**Activity:**
While copying the entries exactly, leave out each picture they contain.

**Information given:**
◆ ◆ ◆ ◆ ◆ ◆ ◆

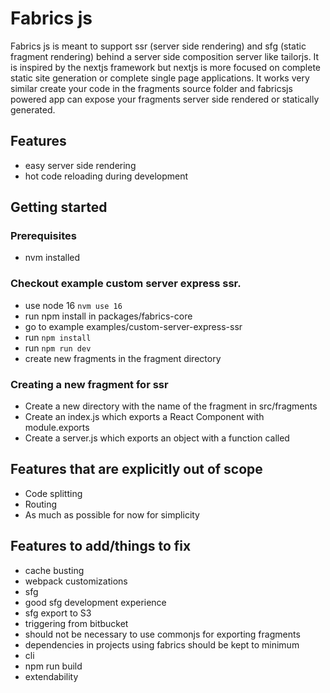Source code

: # Fabrics js

Fabrics js is meant to support ssr (server side rendering) and sfg (static fragment rendering) behind a server side composition
server like tailorjs. It is inspired by the nextjs framework but nextjs is more focused on complete static site generation or
complete single page applications. It works very similar create your code in the fragments source folder and fabricsjs powered
app can expose your fragments server side rendered or statically generated.

## Features
- easy server side rendering
- hot code reloading during development

## Getting started

### Prerequisites
- nvm installed

### Checkout example custom server express ssr.
- use node 16 `nvm use 16`
- run npm install in packages/fabrics-core
- go to example examples/custom-server-express-ssr
- run `npm install`
- run `npm run dev`
- create new fragments in the fragment directory

### Creating a new fragment for ssr
- Create a new directory with the name of the fragment in src/fragments
- Create an index.js which exports a React Component with module.exports
- Create a server.js which exports an object with a function called 

## Features that are explicitly out of scope
- Code splitting
- Routing
- As much as possible for now for simplicity

## Features to add/things to fix
- cache busting
- webpack customizations
- sfg
- good sfg development experience  
- sfg export to S3
- triggering  from bitbucket  
- should not be necessary to use commonjs for exporting fragments
- dependencies in projects using fabrics should be kept to minimum
- cli
- npm run build  
- extendability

◆ ◆ ◆ ◆ ◆ ◆ ◆

**Problem solution:**
Source code

: # Fabrics js

Fabrics js is meant to support ssr (server side rendering) and sfg (static fragment rendering) behind a server side composition
server like tailorjs. It is inspired by the nextjs framework but nextjs is more focused on complete static site generation or
complete single page applications. It works very similar create your code in the fragments source folder and fabricsjs powered
app can expose your fragments server side rendered or statically generated.

## Features
- easy server side rendering
- hot code reloading during development

## Getting started

### Prerequisites
- nvm installed

### Checkout example custom server express ssr.
- use node 16 `nvm use 16`
- run npm install in packages/fabrics-core
- go to example examples/custom-server-express-ssr
- run `npm install`
- run `npm run dev`
- create new fragments in the fragment directory

### Creating a new fragment for ssr
- Create a new directory with the name of the fragment in src/fragments
- Create an index.js which exports a React Component with module.exports
- Create a server.js which exports an object with a function called 

## Features that are explicitly out of scope
- Code splitting
- Routing
- As much as possible for now for simplicity

## Features to add/things to fix
- cache busting
- webpack customizations
- sfg
- good sfg development experience  
- sfg export to S3
- triggering  from bitbucket  
- should not be necessary to use commonjs for exporting fragments
- dependencies in projects using fabrics should be kept to minimum
- cli
- npm run build  
- extendability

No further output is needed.